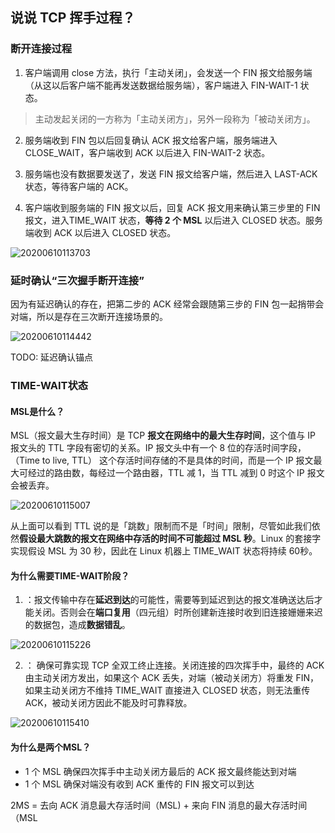 ## 说说 TCP 挥手过程？

### 断开连接过程

1. 客户端调用 close 方法，执行「主动关闭」，会发送一个 FIN 报文给服务端（从这以后客户端不能再发送数据给服务端），客户端进入 FIN-WAIT-1 状态。

> 主动发起关闭的一方称为「主动关闭方」，另外一段称为「被动关闭方」。

2. 服务端收到 FIN 包以后回复确认 ACK 报文给客户端，服务端进入 CLOSE_WAIT，客户端收到 ACK 以后进入 FIN-WAIT-2 状态。

3. 服务端也没有数据要发送了，发送 FIN 报文给客户端，然后进入 LAST-ACK 状态，等待客户端的 ACK。

4. 客户端收到服务端的 FIN 报文以后，回复 ACK 报文用来确认第三步里的 FIN 报文，进入TIME_WAIT 状态，**等待 2 个 MSL** 以后进入 CLOSED 状态。服务端收到 ACK 以后进入 CLOSED 状态。

![20200610113703]( https://supyyy-1259673491.cos.ap-beijing.myqcloud.com/2020/pictures20200610113703.png)

### 延时确认“三次握手断开连接”

因为有延迟确认的存在，把第二步的 ACK 经常会跟随第三步的 FIN 包一起捎带会对端，所以是存在三次断开连接场景的。

![20200610114442]( https://supyyy-1259673491.cos.ap-beijing.myqcloud.com/2020/pictures20200610114442.png)

TODO: 延迟确认锚点

### TIME-WAIT状态

#### MSL是什么？

MSL（报文最大生存时间）是 TCP **报文在网络中的最大生存时间**，这个值与 IP 报文头的 TTL 字段有密切的关系。IP 报文头中有一个 8 位的存活时间字段，（Time to live, TTL） 这个存活时间存储的不是具体的时间，而是一个 IP 报文最大可经过的路由数，每经过一个路由器，TTL 减 1，当 TTL 减到 0 时这个 IP 报文会被丢弃。

![20200610115007]( https://supyyy-1259673491.cos.ap-beijing.myqcloud.com/2020/pictures20200610115007.png)

从上面可以看到 TTL 说的是「跳数」限制而不是「时间」限制，尽管如此我们依然**假设最大跳数的报文在网络中存活的时间不可能超过 MSL 秒**。Linux 的套接字实现假设 MSL 为 30 秒，因此在 Linux 机器上 TIME_WAIT 状态将持续 60秒。

#### 为什么需要TIME-WAIT阶段？

1. ：报文传输中存在**延迟到达**的可能性，需要等到延迟到达的报文准确送达后才能关闭。否则会在**端口复用**（四元组）时所创建新连接时收到旧连接姗姗来迟的数据包，造成**数据错乱**。

![20200610115226]( https://supyyy-1259673491.cos.ap-beijing.myqcloud.com/2020/pictures20200610115226.png)

2. ： 确保可靠实现 TCP 全双工终止连接。关闭连接的四次挥手中，最终的 ACK 由主动关闭方发出，如果这个 ACK 丢失，对端（被动关闭方）将重发 FIN，如果主动关闭方不维持 TIME_WAIT 直接进入 CLOSED 状态，则无法重传 ACK，被动关闭方因此不能及时可靠释放。

![20200610115410]( https://supyyy-1259673491.cos.ap-beijing.myqcloud.com/2020/pictures20200610115410.png)

#### 为什么是两个MSL？

- 1 个 MSL 确保四次挥手中主动关闭方最后的 ACK 报文最终能达到对端
- 1 个 MSL 确保对端没有收到 ACK 重传的 FIN 报文可以到达

2MS = 去向 ACK 消息最大存活时间（MSL) + 来向 FIN 消息的最大存活时间（MSL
------
▸ **EXERCISE GOAL**: Nothing before the line holding "- 1 个 MSL 确保对端没有收到 ACK 重传的 FIN 报文可以到达" belongs in the answer. Repeat that line and the rest of the listing exactly.

▸ **RESPONSE TO THIS TASK**:
- 1 个 MSL 确保对端没有收到 ACK 重传的 FIN 报文可以到达

2MS = 去向 ACK 消息最大存活时间（MSL) + 来向 FIN 消息的最大存活时间（MSL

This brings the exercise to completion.